5.    Ensure an inclusive approach to outreach and the recruitment of barristers and staff
(i)    Critically appraise the breadth and accessibility of your channels for recruiting talent.
(ii)    Consider targeted advertising and outreach work, working in partnership with charities and foundations, offering open days, mini-pupillages and mentoring programmes.
(iii)    Engage with access initiatives such as Bridging the Bar, #10000 Black Interns, Urban Lawyers, Black Solicitor Network and the Kalisher Trust.
(iv)    Make your application processes as transparent and accessible as possible, for example:
•    consider using the Pupillage Gateway
•    clarify what any job entails (so that applicants have the opportunity to fully consider whether there is any chance it may conflict with their religion or beliefs)
•    inform applicants of your selection criteria
•    inform candidates who is on your pupillage interviewing panel
(v)    Re-examine your selection process and consider measures to combat bias, for example:
•    ensuring everyone involved in recruitment has been properly trained
•    using blind recruiting at first-stage shortlisting
•    adopting questions and software to enable contextual recruitment
•    removing unnecessary selection criteria that may prevent / deter some groups
•    giving greater consideration to factors other than academic achievement
•    ensuring guidelines for purely merits-based skills and competency-based selection are followed (and personal questions at interview are avoided)

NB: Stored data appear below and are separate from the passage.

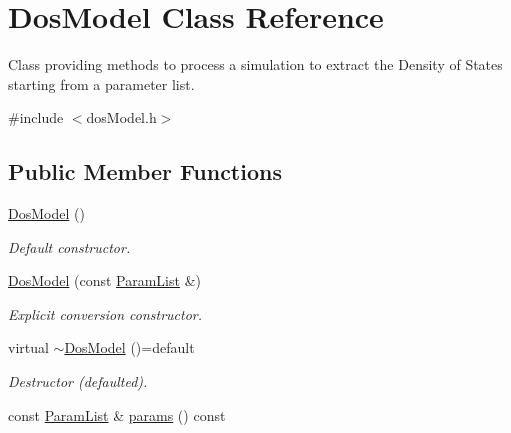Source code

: \hypertarget{classDosModel}{\section{Dos\-Model Class Reference}
\label{classDosModel}
}


Class providing methods to process a simulation to extract the Density of States starting from a parameter list.  




{\ttfamily \#include $<$dos\-Model.\-h$>$}

\subsection*{Public Member Functions}
\begin{DoxyCompactItemize}
\item 
\hypertarget{classDosModel_a500b55ef4d49a883dbe2ea137e85c839}{\hyperlink{classDosModel_a500b55ef4d49a883dbe2ea137e85c839}{Dos\-Model} ()}\label{classDosModel_a500b55ef4d49a883dbe2ea137e85c839}

\begin{DoxyCompactList}\small\item\em Default constructor. \end{DoxyCompactList}\item 
\hyperlink{classDosModel_a34d929790447adf8aae840519e1c8284}{Dos\-Model} (const \hyperlink{classParamList}{Param\-List} \&)
\begin{DoxyCompactList}\small\item\em Explicit conversion constructor. \end{DoxyCompactList}\item 
\hypertarget{classDosModel_a5361d0f34ccc062eef4564226f765aee}{virtual \hyperlink{classDosModel_a5361d0f34ccc062eef4564226f765aee}{$\sim$\-Dos\-Model} ()=default}\label{classDosModel_a5361d0f34ccc062eef4564226f765aee}

\begin{DoxyCompactList}\small\item\em Destructor (defaulted). \end{DoxyCompactList}\item 
\hypertarget{classDosModel_a5fd763c7e4ba5d643fdaa061ff3c506a}{const \hyperlink{classParamList}{Param\-List} \& \hyperlink{classDosModel_a5fd763c7e4ba5d643fdaa061ff3c506a}{params} () const }\label{classDosModel_a5fd763c7e4ba5d643fdaa061ff3c506a}


\end{DoxyCompactItemize}
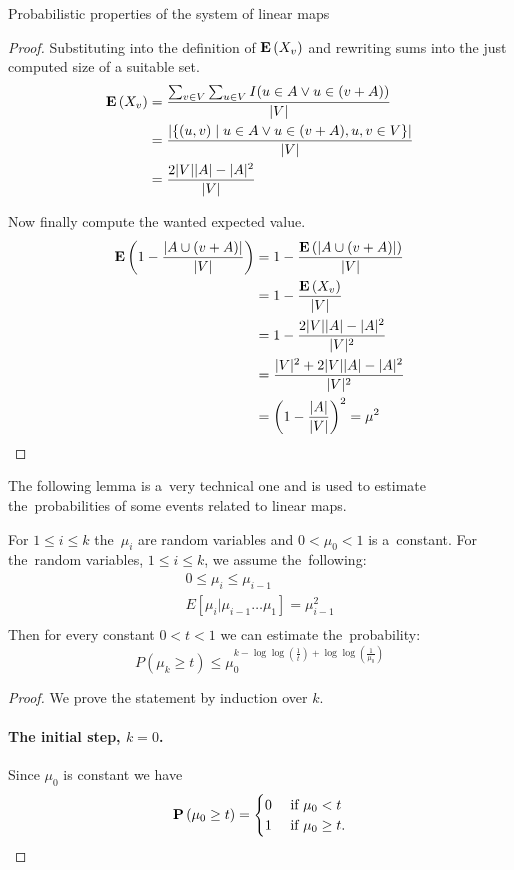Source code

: \begin{section}{Probabilistic properties of the system of linear maps}
\begin{lemma}
\begin{proof}
Substituting into the definition of $\mathbf{E}\left(X_v\right)$ and rewriting sums into the just computed size of a suitable set.
\[
\begin{split}
\mathbf{E}\left(X_v\right) 
	& = \frac{\sum_{v \in V} \sum_{u \in V} I(u \in A \vee u \in (v + A))}{|V|}  \\
	& = \frac{|\{(u, v) \mid u \in A \vee u \in (v + A), u, v \in V \}|}{|V|} \\ 
	& = \frac{2|V||A| - |A|^2}{|V|} \\
\end{split}
\]

Now finally compute the wanted expected value.
\[
\begin{split}
\mathbf{E}\left(1 - \frac{|A \cup (v + A)|}{|V|}\right) 
	& = 1 - \frac{\mathbf{E}\left(|A \cup (v + A)|\right)}{|V|}  \\
	& = 1 - \frac{\mathbf{E}\left(X_v\right)}{|V|} \\
	& = 1 - \frac{2|V||A| - |A|^2}{|V|^2} \\
	& = \frac{|V|^2 + 2|V||A| - |A|^2}{|V|^2} \\
	& = \left(1 - \frac{|A|}{|V|}\right)^2 = \mu^2 \\
\end{split}
\]
\end{proof}
\end{lemma}

The following lemma is a~very technical one and is used to estimate the~probabilities of some events related to linear maps.
\begin{lemma}
\label{lemma-random-variable}
For $1 \leq i \leq k$ the~$\mu_i$ are random variables and $0 < \mu_0 < 1$ is a~constant. For the~random variables, $1 \leq i \leq k$, we assume the~following:
\begin{gather*}
0 \leq \mu_i \leq \mu_{i - 1} \\
E[ \mu_i | \mu_{i-1} \dots \mu_1 ] = \mu_{i-1}^{2} \\
\end{gather*}
Then for every constant $0 < t < 1$ we can estimate the~probability:
\begin{displaymath}
P(\mu_k \geq t) \leq \mu_0^{k - \log \log (\frac{1}{t}) + \log \log \left(\frac{1}{\mu_0}\right)}
\end{displaymath}
\end{lemma}
\begin{proof}
We prove the statement by induction over $k$. 

\paragraph*{The initial step, $k = 0$.}
Since $\mu_0$ is constant we have
\[
	\mathbf{P}\left(\mu_0 \geq t\right) = \begin{cases}
		0 & \text{ if } \mu_0 < t \\
		1 & \text{ if } \mu_0 \geq t \text{.} \\
	\end{cases}
\]


\end{proof}
\end{section}
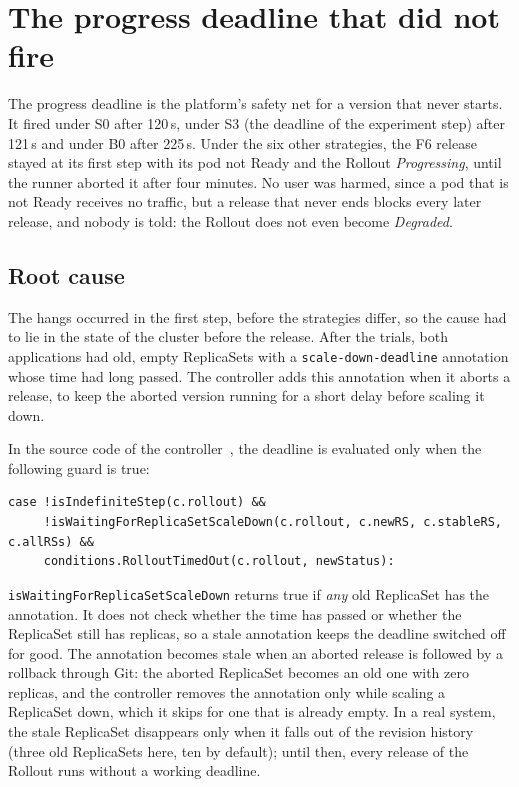 \section{The progress deadline that did not fire}
\label{sec:EvalDeadline}
The progress deadline is the platform's safety net for a version that never starts. It fired under S0 after 120\,s, under S3 (the deadline of the experiment step) after 121\,s and under B0 after 225\,s. Under the six other strategies, the F6 release stayed at its first step with its pod not Ready and the Rollout \emph{Progressing}, until the runner aborted it after four minutes. No user was harmed, since a pod that is not Ready receives no traffic, but a release that never ends blocks every later release, and nobody is told: the Rollout does not even become \emph{Degraded}.

\subsection{Root cause}
\label{sec:EvalDeadlineCause}
The hangs occurred in the first step, before the strategies differ, so the cause had to lie in the state of the cluster before the release. After the trials, both applications had old, empty ReplicaSets with a \texttt{scale-down-deadline} annotation whose time had long passed. The controller adds this annotation when it aborts a release, to keep the aborted version running for a short delay before scaling it down.

In the source code of the controller~\cite{ArgoRolloutsSource}, the deadline is evaluated only when the following guard is true:
\begin{lstlisting}[caption={The guard of the progress-deadline check in rollout/sync.go (Argo Rollouts v1.10.1).},label=lst:EvalGuard]
case !isIndefiniteStep(c.rollout) &&
     !isWaitingForReplicaSetScaleDown(c.rollout, c.newRS, c.stableRS, c.allRSs) &&
     conditions.RolloutTimedOut(c.rollout, newStatus):
\end{lstlisting}
\texttt{isWaitingForReplicaSetScaleDown} returns true if \emph{any} old ReplicaSet has the annotation. It does not check whether the time has passed or whether the ReplicaSet still has replicas, so a stale annotation keeps the deadline switched off for good. The annotation becomes stale when an aborted release is followed by a rollback through Git: the aborted ReplicaSet becomes an old one with zero replicas, and the controller removes the annotation only while scaling a ReplicaSet down, which it skips for one that is already empty. In a real system, the stale ReplicaSet disappears only when it falls out of the revision history (three old ReplicaSets here, ten by default); until then, every release of the Rollout runs without a working deadline.

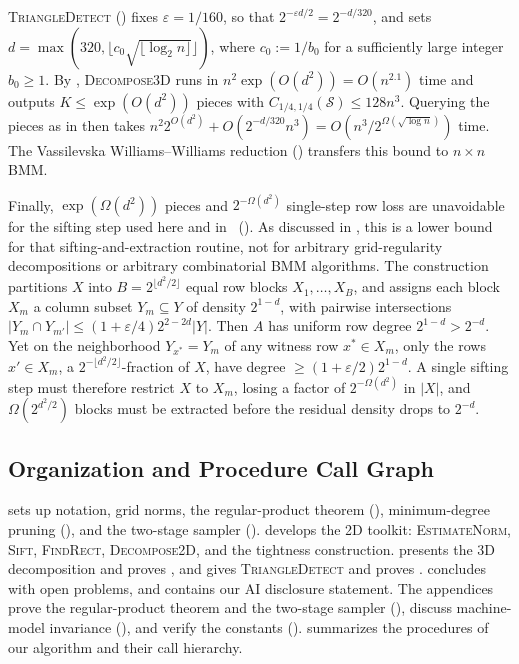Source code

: \documentclass[11pt]{article}
\theoremstyle{definition}
\renewcommand{\label}[1]{}%
\newcommand{\abs}[1]{\left\lvert #1 \right\rvert}
\newcommand{\pot}{C_{1/4,1/4}}
\newcommand{\EstimateNorm}{\textnormal{\textsc{EstimateNorm}}}
\newcommand{\Sift}{\textnormal{\textsc{Sift}}}
\newcommand{\FindRect}{\textnormal{\textsc{FindRect}}}
\newcommand{\DecomposeTwoD}{\textnormal{\textsc{Decompose2D}}}
\newcommand{\DecomposeThreeD}{\textnormal{\textsc{Decompose3D}}}
\newcommand{\TriangleDetect}{\textnormal{\textsc{TriangleDetect}}}
\begin{document}
\TriangleDetect{} () fixes $\varepsilon = 1/160$, so that $2^{-\varepsilon d / 2} = 2^{-d/320}$, and sets $d = \max(320, \lfloor c_0 \sqrt{\lfloor \log_2 n \rfloor} \rfloor)$, where $c_0 := 1/b_0$ for a sufficiently large integer $b_0 \ge 1$. By , \DecomposeThreeD{} runs in $n^2 \exp(O(d^2)) = O(n^{2.1})$ time and outputs $K \le \exp(O(d^2))$ pieces with $\pot(\mathcal{S}) \le 128 n^3$. Querying the pieces as in  then takes $n^2 2^{O(d^2)} + O(2^{-d/320} n^3) = O(n^3 / 2^{\Omega(\sqrt{\log n})})$ time. The Vassilevska Williams--Williams reduction () transfers this bound to $n \times n$ BMM.

Finally, $\exp(\Omega(d^2))$ pieces and $2^{-\Omega(d^2)}$ single-step row loss are unavoidable for the sifting step used here and in~\cite{AFKLM24} (). As discussed in , this is a lower bound for that sifting-and-extraction routine, not for arbitrary grid-regularity decompositions or arbitrary combinatorial BMM algorithms. The construction partitions $X$ into $B = 2^{\lfloor d^2/2 \rfloor}$ equal row blocks $X_1, \dots, X_B$, and assigns each block $X_m$ a column subset $Y_m \subseteq Y$ of density $2^{1-d}$, with pairwise intersections $\abs{Y_m \cap Y_{m'}} \le (1 + \varepsilon/4)2^{2-2d}\abs{Y}$. Then $A$ has uniform row degree $2^{1-d} > 2^{-d}$. Yet on the neighborhood $Y_{x^*} = Y_m$ of any witness row $x^* \in X_m$, only the rows $x' \in X_m$, a $2^{-\lfloor d^2/2 \rfloor}$-fraction of $X$, have degree $\ge (1 + \varepsilon/2)2^{1-d}$. A single sifting step must therefore restrict $X$ to $X_m$, losing a factor of $2^{-\Omega(d^2)}$ in $\abs{X}$, and $\Omega(2^{d^2/2})$ blocks must be extracted before the residual density drops to $2^{-d}$.

\subsection{Organization and Procedure Call Graph}
\label{sec:overview-org}

 sets up notation, grid norms, the regular-product theorem (), minimum-degree pruning (), and the two-stage sampler ().  develops the 2D toolkit: \EstimateNorm{}, \Sift{}, \FindRect{}, \DecomposeTwoD{}, and the tightness construction.  presents the 3D decomposition and proves , and  gives \TriangleDetect{} and proves .  concludes with open problems, and  contains our AI disclosure statement. The appendices prove the regular-product theorem and the two-stage sampler (), discuss machine-model invariance (), and verify the constants ().  summarizes the procedures of our algorithm and their call hierarchy.
\end{document}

•    having visibly diverse panels for recruitment where possible
•    appointing independent assessors of your processes
•    always allow space for an applicant to detail mitigating circumstances
•    work alongside initiatives names above to improve your selection process
•    consider establishing a racial taskforce focused on improving your selection process

6.    Support inclusive retention and career progression of barristers and staff
(i)    Champion talent by offering barristers and staff mentoring or sponsoring, and consider the use of reverse- or mutual-mentoring.
(ii)    Encourage all members and staff to participate in marketing, training, development, secondment and promotion opportunities.
(iii)    Ensure that methods of delivering such opportunities do not have the effect of disadvantaging individuals because of their background (for example time of the day or date; use of language or physical contact; dietary requirements and/or service of alcohol).

[ii] Johnson, A. (2020). We Must Challenge Racism In The Courtroom Each Other, 8 August.